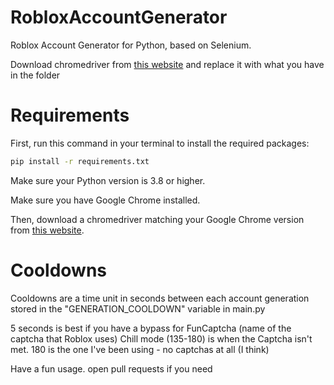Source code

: # RobloxAccountGenerator

Roblox Account Generator for Python, based on Selenium.

Download chromedriver from [this website](https://sites.google.com/chromium.org/driver/) and replace it with what you have in the folder

# Requirements
First, run this command in your terminal to install the required packages:
```bash
pip install -r requirements.txt
```

Make sure your Python version is 3.8 or higher.

Make sure you have Google Chrome installed.


Then, download a chromedriver matching your Google Chrome version
from [this website](https://sites.google.com/chromium.org/driver/).

# Cooldowns

Cooldowns are a time unit in seconds between each account generation stored in the "GENERATION_COOLDOWN" variable in main.py

5 seconds is best if you have a bypass for FunCaptcha (name of the captcha that Roblox uses)
Chill mode (135-180) is when the Captcha isn't met. 180 is the one I've been using - no captchas at all (I think)

Have a fun usage.
open pull requests if you need

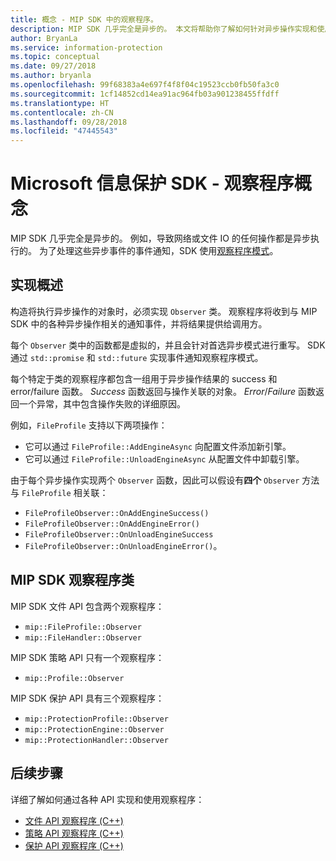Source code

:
 ```yaml
---
title: 概念 - MIP SDK 中的观察程序。
description: MIP SDK 几乎完全是异步的。 本文将帮助你了解如何针对异步操作实现和使用观察程序。
author: BryanLa
ms.service: information-protection
ms.topic: conceptual
ms.date: 09/27/2018
ms.author: bryanla
ms.openlocfilehash: 99f68383a4e697f4f8f04c19523ccb0fb50fa3c0
ms.sourcegitcommit: 1cf14852cd14ea91ac964fb03a901238455ffdff
ms.translationtype: HT
ms.contentlocale: zh-CN
ms.lasthandoff: 09/28/2018
ms.locfileid: "47445543"
---
```

# <a name="microsoft-information-protection-sdk---observer-concepts"></a>Microsoft 信息保护 SDK - 观察程序概念

MIP SDK 几乎完全是异步的。 例如，导致网络或文件 IO 的任何操作都是异步执行的。 为了处理这些异步事件的事件通知，SDK 使用[观察程序模式](https://wikipedia.org/wiki/Observer_pattern)。 

## <a name="implementation-overview"></a>实现概述

构造将执行异步操作的对象时，必须实现 `Observer` 类。 观察程序将收到与 MIP SDK 中的各种异步操作相关的通知事件，并将结果提供给调用方。

每个 `Observer` 类中的函数都是虚拟的，并且会针对首选异步模式进行重写。 SDK 通过 `std::promise` 和 `std::future` 实现事件通知观察程序模式。

每个特定于类的观察程序都包含一组用于异步操作结果的 success 和 error/failure 函数。 *Success* 函数返回与操作关联的对象。 *Error*/*Failure* 函数返回一个异常，其中包含操作失败的详细原因。

例如，`FileProfile` 支持以下两项操作： 

- 它可以通过 `FileProfile::AddEngineAsync` 向配置文件添加新引擎。 
- 它可以通过 `FileProfile::UnloadEngineAsync` 从配置文件中卸载引擎。

由于每个异步操作实现两个 `Observer` 函数，因此可以假设有**四个** `Observer` 方法与 `FileProfile` 相关联： 

- `FileProfileObserver::OnAddEngineSuccess()`
- `FileProfileObserver::OnAddEngineError()`
- `FileProfileObserver::OnUnloadEngineSuccess`
- `FileProfileObserver::OnUnloadEngineError()`。 

## <a name="mip-sdk-observer-classes"></a>MIP SDK 观察程序类

MIP SDK 文件 API 包含两个观察程序：

* `mip::FileProfile::Observer`
* `mip::FileHandler::Observer`

MIP SDK 策略 API 只有一个观察程序：

* `mip::Profile::Observer`

MIP SDK 保护 API 具有三个观察程序：

* `mip::ProtectionProfile::Observer`
* `mip::ProtectionEngine::Observer`
* `mip::ProtectionHandler::Observer`

## <a name="next-steps"></a>后续步骤

详细了解如何通过各种 API 实现和使用观察程序：

* [文件 API 观察程序 (C++)](concept-async-observers-file-cpp.md)
* [策略 API 观察程序 (C++)](concept-async-observers-policy-cpp.md)
* [保护 API 观察程序 (C++)](concept-async-observers-protection-cpp.md)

## Problem to solve
Look through the entries above and list every line containing "https".

## Completed task
Download chromedriver from [this website](https://sites.google.com/chromium.org/driver/) and replace it with what you have in the folder
from [this website](https://sites.google.com/chromium.org/driver/).
MIP SDK 几乎完全是异步的。 例如，导致网络或文件 IO 的任何操作都是异步执行的。 为了处理这些异步事件的事件通知，SDK 使用[观察程序模式](https://wikipedia.org/wiki/Observer_pattern)。 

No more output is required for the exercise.